When I began writing my memoir about two years ago, my memories were a jumbled mess. I could hardly remember what had happened when. I had a slightly better recollection of where certain things happened. I began visiting the exteriors of places I had lived, so that I could figure out the order of my memories. I still have gaps, but each time I revisit a place I have lived, I build a little more structure on which to hang my past.
Between the ages of 18 and 20, I lived in eight more residences before landing in Vancouver, Washington where I started attending Clark College. Within a couple years, I got pregnant.
My twin sons and I moved eight more times before we settled in Oregon when they were six. During those years, I had a number of beater cars: Ford Mustang II, Chevy Capris, a green Ford Pinto, a yellow Ford Pinto, Buick Skylark, and a Mercury Zephyr. I had a bunch of jobs, too, working my way up from Dairy Queen to Bonneville Power to the Social Security Administration to becoming an electrician’s apprentice in Local 48.
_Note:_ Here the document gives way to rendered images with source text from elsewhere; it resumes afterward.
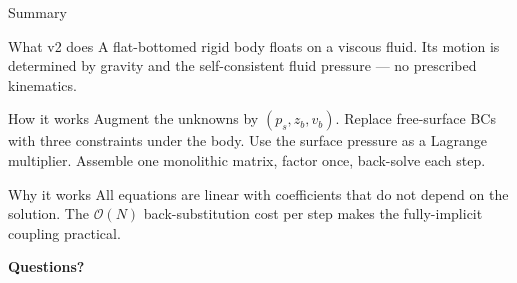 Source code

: \documentclass[aspectratio=169, 10pt]{beamer}
\newcommand{\Order}{\mathcal{O}}
\begin{document}
\begin{frame}{Summary}
\begin{block}{What v2 does}
A flat-bottomed rigid body floats on a viscous fluid. Its motion is determined by gravity and the self-consistent fluid pressure — no prescribed kinematics.
\end{block}

\vspace{0.5em}
\begin{block}{How it works}
Augment the unknowns by $(p_s, z_b, v_b)$. Replace free-surface BCs with three constraints under the body. Use the surface pressure as a Lagrange multiplier. Assemble one monolithic matrix, factor once, back-solve each step.
\end{block}

\vspace{0.5em}
\begin{block}{Why it works}
All equations are linear with coefficients that do not depend on the solution. The $\Order(N)$ back-substitution cost per step makes the fully-implicit coupling practical.
\end{block}

\vspace{0.5em}
\begin{center}
\large
\textbf{Questions?}
\end{center}
\end{frame}
\end{document}
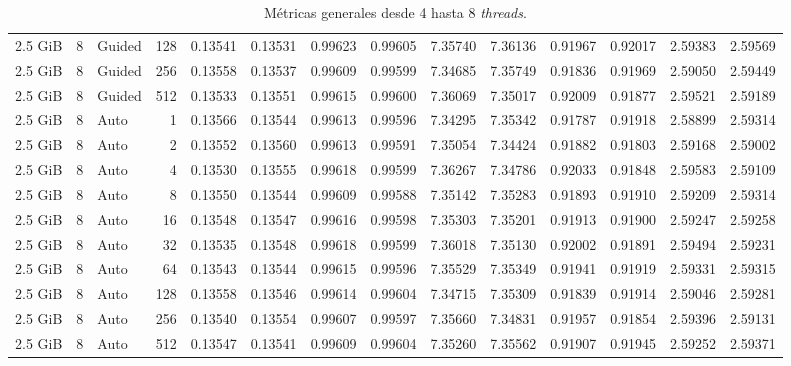 \begin{table}[H]
\begin{adjustbox}{width=\textwidth, keepaspectratio}
\begin{tabular}{rrlrrrrrrrrrrr}
                    2.5 GiB & 8 & Guided & 128 & 0.13541 & 0.13531 & 0.99623 & 0.99605 & 7.35740 & 7.36136 & 0.91967 & 0.92017 & 2.59383 & 2.59569 \\
                    2.5 GiB & 8 & Guided & 256 & 0.13558 & 0.13537 & 0.99609 & 0.99599 & 7.34685 & 7.35749 & 0.91836 & 0.91969 & 2.59050 & 2.59449 \\
                    2.5 GiB & 8 & Guided & 512 & 0.13533 & 0.13551 & 0.99615 & 0.99600 & 7.36069 & 7.35017 & 0.92009 & 0.91877 & 2.59521 & 2.59189 \\
                    2.5 GiB & 8 & Auto & 1 & 0.13566 & 0.13544 & 0.99613 & 0.99596 & 7.34295 & 7.35342 & 0.91787 & 0.91918 & 2.58899 & 2.59314 \\
                    2.5 GiB & 8 & Auto & 2 & 0.13552 & 0.13560 & 0.99613 & 0.99591 & 7.35054 & 7.34424 & 0.91882 & 0.91803 & 2.59168 & 2.59002 \\
                    2.5 GiB & 8 & Auto & 4 & 0.13530 & 0.13555 & 0.99618 & 0.99599 & 7.36267 & 7.34786 & 0.92033 & 0.91848 & 2.59583 & 2.59109 \\
                    2.5 GiB & 8 & Auto & 8 & 0.13550 & 0.13544 & 0.99609 & 0.99588 & 7.35142 & 7.35283 & 0.91893 & 0.91910 & 2.59209 & 2.59314 \\
                    2.5 GiB & 8 & Auto & 16 & 0.13548 & 0.13547 & 0.99616 & 0.99598 & 7.35303 & 7.35201 & 0.91913 & 0.91900 & 2.59247 & 2.59258 \\
                    2.5 GiB & 8 & Auto & 32 & 0.13535 & 0.13548 & 0.99618 & 0.99599 & 7.36018 & 7.35130 & 0.92002 & 0.91891 & 2.59494 & 2.59231 \\
                    2.5 GiB & 8 & Auto & 64 & 0.13543 & 0.13544 & 0.99615 & 0.99596 & 7.35529 & 7.35349 & 0.91941 & 0.91919 & 2.59331 & 2.59315 \\
                    2.5 GiB & 8 & Auto & 128 & 0.13558 & 0.13546 & 0.99614 & 0.99604 & 7.34715 & 7.35309 & 0.91839 & 0.91914 & 2.59046 & 2.59281 \\
                    2.5 GiB & 8 & Auto & 256 & 0.13540 & 0.13554 & 0.99607 & 0.99597 & 7.35660 & 7.34831 & 0.91957 & 0.91854 & 2.59396 & 2.59131 \\
                    2.5 GiB & 8 & Auto & 512 & 0.13547 & 0.13541 & 0.99609 & 0.99604 & 7.35260 & 7.35562 & 0.91907 & 0.91945 & 2.59252 & 2.59371 \\
                    \bottomrule
                \end{tabular}
            \end{adjustbox}
            \caption{Métricas generales desde 4 hasta 8 \textit{threads}.}
            \label{tab:distance_metrics_2}
        \end{table}

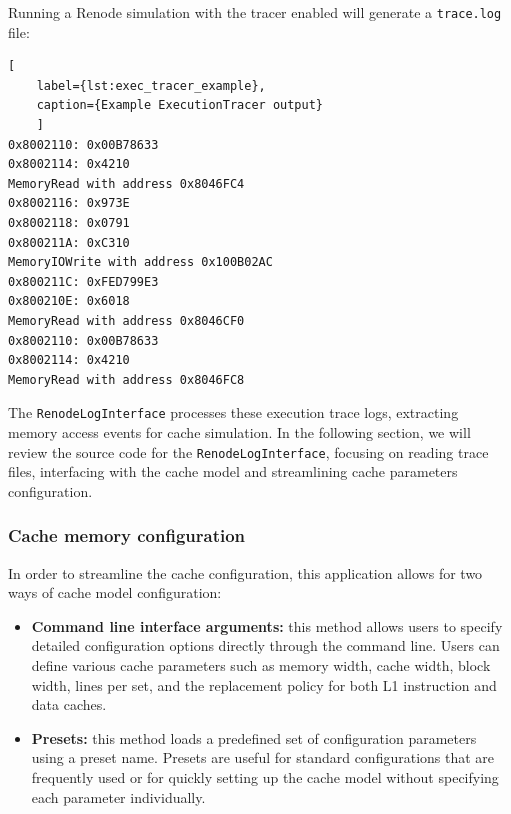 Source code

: \noindent Running a Renode simulation with the tracer enabled will generate a \texttt{trace.log} file:
\begin{center}
\centering
\begin{minipage}{\linewidth}
\begin{lstlisting}[
    label={lst:exec_tracer_example},
    caption={Example ExecutionTracer output}
    ]
0x8002110: 0x00B78633
0x8002114: 0x4210
MemoryRead with address 0x8046FC4
0x8002116: 0x973E
0x8002118: 0x0791
0x800211A: 0xC310
MemoryIOWrite with address 0x100B02AC
0x800211C: 0xFED799E3
0x800210E: 0x6018
MemoryRead with address 0x8046CF0
0x8002110: 0x00B78633
0x8002114: 0x4210
MemoryRead with address 0x8046FC8
\end{lstlisting}
\end{minipage}
\end{center}

\noindent The \texttt{RenodeLogInterface} processes these execution trace logs, extracting memory access events for cache simulation. In the following section, we will review %
the source code for the \texttt{RenodeLogInterface}, focusing on reading trace files, interfacing with the cache model and streamlining cache parameters configuration.

\subsubsection*{Cache memory configuration}

In order to streamline the cache configuration, this application allows for two ways of cache model configuration:
\begin{itemize}
    \item \textbf{Command line interface arguments:} this method allows users to specify detailed configuration options directly through the command line. Users can define various
        cache parameters such as memory width, cache width, block width, lines per set, and the replacement policy for both L1 instruction and data caches.
    \item \textbf{Presets:} this method loads a predefined set of configuration parameters using a preset name. Presets are useful for standard configurations that are frequently used or
        for quickly setting up the cache model without specifying each parameter individually.
\end{itemize}

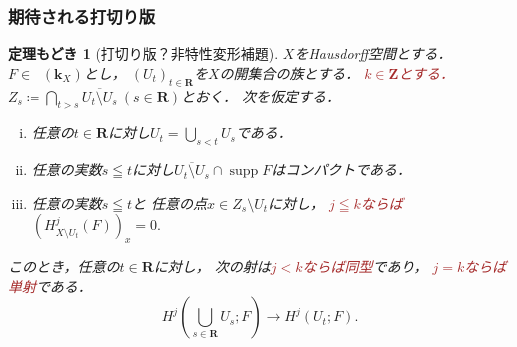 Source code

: \documentclass[dvipdfmx,10pt,aspectratio=169,leqno]{beamer}%
\newcommand{\zz}{\mathbf{Z}}
\newcommand{\rr}{\mathbf{R}}
\newcommand{\kk}{\mathbf{k}}
\numberwithin{equation}{subsection}
\newcommand{\supp}{\mathop{\mathrm{supp}}\nolimits}
\newcommand{\Dompl}{\mathop{\mathsf{D}^\mathrm{+}}\nolimits}
\theoremstyle{mystyle}
\newtheorem{HM}[AXM]{定理もどき}
\begin{document}
\begin{frame}
    \frametitle{期待される打切り版}
  \begin{HM}[打切り版？非特性変形補題]
    \(X\)をHausdorff空間とする．
    \(F\in\Dompl(\kk_X)\)とし，
    \(\left(U_{t}\right)_{t\in\rr}\)を\(X\)の開集合の族とする．
    \textcolor{brown}{\(k\in\zz\)とする．}
    \(
      Z_{s}\coloneqq \bigcap_{t>s}\overline{U_t\setminus U_s}\ (s\in\rr)
    \)とおく．
    次を仮定する．%
    \begin{enumerate}[(i)]
      \setlength{\leftskip}{10pt}
      \item \label{item:t-nonchar1}
      任意の\(t\in\rr\)に対し\(U_{t}=\bigcup_{s<t}U_{s}\)である．
      \item \label{item:t-nonchar2}
      任意の実数\(s\leqq t\)に対し\(
        \overline{U_{t}\setminus U_{s}}\cap \supp{F}
      \)はコンパクトである．
      \item \label{item:t-nonchar3}
      任意の実数\(s\leqq t\)と
      任意の点\(x\in Z_{s}\setminus U_{t}\)に対し，
      \textcolor{brown}{\(j\leqq k\)ならば}
      \(
        (H^{j}_{X\setminus U_{t}}(F))_{x}=0. 
      \)
    \end{enumerate}
    このとき，任意の\(t\in\rr\)に対し，
    次の射は\textcolor{brown}{\(j<k\)ならば同型}であり，
    \textcolor{brown}{\(j=k\)ならば単射}である．
    \[
      H^{j}\left(\bigcup_{s\in\rr}U_{s};F\right)
      \to
      H^{j}\left(U_{t};F\right).
    \]
  \end{HM}
\end{frame}
\end{document}
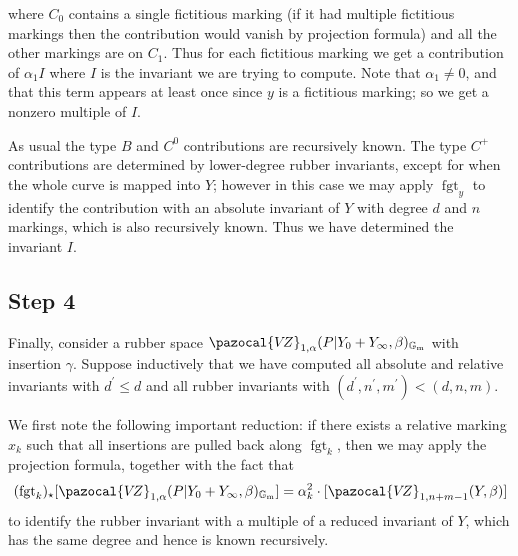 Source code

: \documentclass[11pt]{amsart}
\newcommand{\sqC}{\scalebox{0.8}[1.3]{$\sqsubset$}}
\newcommand{\VZ}{\pazocal{V\!Z}}
\newcommand{\st}{\star}
\newcommand{\Gm}{\mathbb{G}_{\text{m}}}
\newcommand{\fgt}{\operatorname{fgt}}
\theoremstyle{definition}
\theoremstyle{definition}
\begin{document}
\begin{center}
\end{center}
where $C_0$ contains a single fictitious marking (if it had multiple fictitious markings then the contribution would vanish by projection formula) and all the other markings are on $C_1$. Thus for each fictitious marking we get a contribution of $\alpha_1 I$ where $I$ is the invariant we are trying to compute. Note that $\alpha_1 \neq 0$, and that this term appears at least once since $y$ is a fictitious marking; so we get a nonzero multiple of $I$.

As usual the type $B$ and $C^0$ contributions are recursively known. The type $C^+$ contributions are determined by lower-degree rubber invariants, except for when the whole curve is mapped into $Y$; however in this case we may apply $\fgt_y$ to identify the contribution with an absolute invariant of $Y$ with degree $d$ and $n$ markings, which is also recursively known. Thus we have determined the invariant $I$.

\subsection*{Step 4} Finally, consider a rubber space $\VZ_{1,\alpha}(P|Y_0+Y_\infty,\beta)_{\Gm}$ with insertion $\gamma$. Suppose inductively that we have computed all absolute and relative invariants with $d^\prime \leq d$ and all rubber invariants with $(d^\prime,n^\prime,m^\prime) < (d,n,m)$.

We first note the following important reduction: if there exists a relative marking $x_k$ such that all insertions are pulled back along $\fgt_{k}$, then we may apply the projection formula, together with the fact that
\begin{equation*} (\fgt_{k})_\st [\VZ_{1,\alpha}(P|Y_0+Y_\infty,\beta)_{\Gm}] = \alpha_k^2 \cdot [\VZ_{1,n+m-1}(Y,\beta)] \end{equation*}
to identify the rubber invariant with a multiple of a reduced invariant of $Y$, which has the same degree and hence is known recursively.
\end{document}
When my sons and I moved to share the home of my husband-to-be on the 13 acres he owned, we found the consistency I’d always sought.For the first couple of years, all was quiet. Or as quiet as any home with two working parents and twin boys can be. And then, the other children began to come. Some left. More came. It went on like this for a decade, by which time, our family looked like this:
In thinking about how proximity begets relationship, I can’t help but believe that my early childhood changes: learning to adapt, make anew, create a family out of whoever was close, promoted my later life choices. I was adamant that my sons would have stability and would finish school in the place they started. They would know the constancy of both their parents actively participating in their lives. And they did.
I didn’t see it at the time but it’s ironic and a little sad for me to recognize that the stability I strove for on their behalf was compromised when we became a revolving family system comprised of additional children who started their lives in families other than our own.